[[ Records supplied open ]]
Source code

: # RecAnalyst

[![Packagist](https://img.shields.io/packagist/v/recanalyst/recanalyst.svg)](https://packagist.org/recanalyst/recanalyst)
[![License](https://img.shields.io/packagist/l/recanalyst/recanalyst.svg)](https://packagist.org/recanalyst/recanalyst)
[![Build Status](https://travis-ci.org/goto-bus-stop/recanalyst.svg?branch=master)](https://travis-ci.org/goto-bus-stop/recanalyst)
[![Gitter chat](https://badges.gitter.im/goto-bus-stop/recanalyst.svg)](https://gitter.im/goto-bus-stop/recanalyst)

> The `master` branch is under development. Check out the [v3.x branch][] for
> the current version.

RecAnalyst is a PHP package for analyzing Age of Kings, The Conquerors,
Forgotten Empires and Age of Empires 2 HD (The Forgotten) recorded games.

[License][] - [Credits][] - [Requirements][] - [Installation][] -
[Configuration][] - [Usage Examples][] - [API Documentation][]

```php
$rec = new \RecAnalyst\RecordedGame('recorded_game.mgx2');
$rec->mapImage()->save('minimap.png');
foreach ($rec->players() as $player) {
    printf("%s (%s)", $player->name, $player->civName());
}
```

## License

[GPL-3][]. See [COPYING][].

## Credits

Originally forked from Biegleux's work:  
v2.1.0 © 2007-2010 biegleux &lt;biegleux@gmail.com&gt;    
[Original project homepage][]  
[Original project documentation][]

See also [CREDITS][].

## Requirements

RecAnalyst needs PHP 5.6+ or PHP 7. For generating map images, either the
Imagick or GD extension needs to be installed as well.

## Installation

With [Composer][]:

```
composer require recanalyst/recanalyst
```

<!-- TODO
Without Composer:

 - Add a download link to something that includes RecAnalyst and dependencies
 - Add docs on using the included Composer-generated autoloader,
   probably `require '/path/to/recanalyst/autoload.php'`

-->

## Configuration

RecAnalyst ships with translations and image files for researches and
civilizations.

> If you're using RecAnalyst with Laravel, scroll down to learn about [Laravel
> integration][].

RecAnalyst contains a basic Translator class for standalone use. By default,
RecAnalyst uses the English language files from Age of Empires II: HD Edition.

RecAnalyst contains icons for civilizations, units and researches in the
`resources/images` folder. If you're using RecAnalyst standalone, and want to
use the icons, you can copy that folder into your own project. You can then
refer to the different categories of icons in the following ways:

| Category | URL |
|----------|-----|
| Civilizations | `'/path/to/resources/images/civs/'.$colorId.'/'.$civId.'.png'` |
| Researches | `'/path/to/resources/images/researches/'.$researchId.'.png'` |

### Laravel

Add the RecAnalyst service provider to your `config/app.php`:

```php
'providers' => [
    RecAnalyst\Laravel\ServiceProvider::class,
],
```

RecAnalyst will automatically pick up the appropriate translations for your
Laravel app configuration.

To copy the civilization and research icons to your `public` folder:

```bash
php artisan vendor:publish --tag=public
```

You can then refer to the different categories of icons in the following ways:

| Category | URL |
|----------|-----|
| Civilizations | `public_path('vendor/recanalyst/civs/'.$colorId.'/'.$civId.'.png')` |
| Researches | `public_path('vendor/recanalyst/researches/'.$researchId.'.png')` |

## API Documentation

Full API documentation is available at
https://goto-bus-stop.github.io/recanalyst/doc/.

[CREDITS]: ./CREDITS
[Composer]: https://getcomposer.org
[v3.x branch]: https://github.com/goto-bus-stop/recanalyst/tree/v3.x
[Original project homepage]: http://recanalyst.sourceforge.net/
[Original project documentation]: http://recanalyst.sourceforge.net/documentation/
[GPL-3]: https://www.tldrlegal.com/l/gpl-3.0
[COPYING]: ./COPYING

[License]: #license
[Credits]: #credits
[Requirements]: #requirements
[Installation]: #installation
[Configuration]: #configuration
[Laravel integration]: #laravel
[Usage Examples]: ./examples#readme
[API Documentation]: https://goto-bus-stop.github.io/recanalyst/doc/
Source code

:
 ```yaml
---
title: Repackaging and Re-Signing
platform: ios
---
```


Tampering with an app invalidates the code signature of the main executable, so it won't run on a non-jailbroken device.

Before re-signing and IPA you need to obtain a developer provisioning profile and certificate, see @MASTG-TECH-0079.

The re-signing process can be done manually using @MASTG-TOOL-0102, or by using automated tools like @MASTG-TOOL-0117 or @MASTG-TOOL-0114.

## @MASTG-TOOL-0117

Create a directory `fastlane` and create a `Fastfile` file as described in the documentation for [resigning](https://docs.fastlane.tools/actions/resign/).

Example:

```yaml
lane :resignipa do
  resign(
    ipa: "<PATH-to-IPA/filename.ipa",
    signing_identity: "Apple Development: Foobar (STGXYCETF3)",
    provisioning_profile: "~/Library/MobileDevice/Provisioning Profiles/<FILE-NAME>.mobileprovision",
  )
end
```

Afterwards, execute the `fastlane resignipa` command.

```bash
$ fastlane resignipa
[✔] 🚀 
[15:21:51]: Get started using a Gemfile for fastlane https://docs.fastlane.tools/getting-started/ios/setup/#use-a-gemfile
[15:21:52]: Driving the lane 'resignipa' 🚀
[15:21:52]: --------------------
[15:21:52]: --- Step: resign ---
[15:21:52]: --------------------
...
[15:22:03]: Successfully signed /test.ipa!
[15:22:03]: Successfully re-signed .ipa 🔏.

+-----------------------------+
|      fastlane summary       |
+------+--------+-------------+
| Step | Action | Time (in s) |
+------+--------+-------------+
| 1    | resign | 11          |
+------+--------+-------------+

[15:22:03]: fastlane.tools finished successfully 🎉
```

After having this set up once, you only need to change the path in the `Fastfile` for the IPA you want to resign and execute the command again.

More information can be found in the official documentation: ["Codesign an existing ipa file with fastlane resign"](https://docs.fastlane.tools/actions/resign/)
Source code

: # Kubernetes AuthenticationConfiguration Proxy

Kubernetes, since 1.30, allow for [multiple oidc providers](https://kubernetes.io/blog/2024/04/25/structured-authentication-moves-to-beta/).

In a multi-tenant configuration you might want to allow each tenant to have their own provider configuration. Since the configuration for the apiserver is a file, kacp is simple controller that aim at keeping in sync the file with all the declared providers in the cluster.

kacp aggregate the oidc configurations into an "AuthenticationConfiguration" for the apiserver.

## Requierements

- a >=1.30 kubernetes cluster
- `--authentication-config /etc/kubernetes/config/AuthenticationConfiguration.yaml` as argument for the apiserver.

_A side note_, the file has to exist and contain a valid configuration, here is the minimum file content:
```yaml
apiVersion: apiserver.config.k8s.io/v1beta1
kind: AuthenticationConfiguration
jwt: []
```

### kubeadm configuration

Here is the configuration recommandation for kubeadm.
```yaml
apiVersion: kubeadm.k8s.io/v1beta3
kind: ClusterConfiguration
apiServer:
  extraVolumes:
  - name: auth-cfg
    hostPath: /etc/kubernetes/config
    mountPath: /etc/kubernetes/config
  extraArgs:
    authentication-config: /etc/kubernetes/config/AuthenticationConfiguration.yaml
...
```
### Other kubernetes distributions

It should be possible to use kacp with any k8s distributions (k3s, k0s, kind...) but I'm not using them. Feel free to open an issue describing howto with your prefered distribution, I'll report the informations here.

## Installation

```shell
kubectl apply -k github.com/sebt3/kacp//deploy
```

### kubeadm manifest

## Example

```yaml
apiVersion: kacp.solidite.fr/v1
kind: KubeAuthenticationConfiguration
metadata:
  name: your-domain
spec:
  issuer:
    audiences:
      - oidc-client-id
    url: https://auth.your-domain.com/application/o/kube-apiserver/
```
[[ Records supplied closed ]]
#### What to do:
Every line from the first entry to the line containing "[License][] - [Credits][]" should be transcribed exactly, and nothing beyond it.

#### Result:
Source code

: # RecAnalyst

[![Packagist](https://img.shields.io/packagist/v/recanalyst/recanalyst.svg)](https://packagist.org/recanalyst/recanalyst)
[![License](https://img.shields.io/packagist/l/recanalyst/recanalyst.svg)](https://packagist.org/recanalyst/recanalyst)
[![Build Status](https://travis-ci.org/goto-bus-stop/recanalyst.svg?branch=master)](https://travis-ci.org/goto-bus-stop/recanalyst)
[![Gitter chat](https://badges.gitter.im/goto-bus-stop/recanalyst.svg)](https://gitter.im/goto-bus-stop/recanalyst)

> The `master` branch is under development. Check out the [v3.x branch][] for
> the current version.

RecAnalyst is a PHP package for analyzing Age of Kings, The Conquerors,
Forgotten Empires and Age of Empires 2 HD (The Forgotten) recorded games.

[License][] - [Credits][] - [Requirements][] - [Installation][] -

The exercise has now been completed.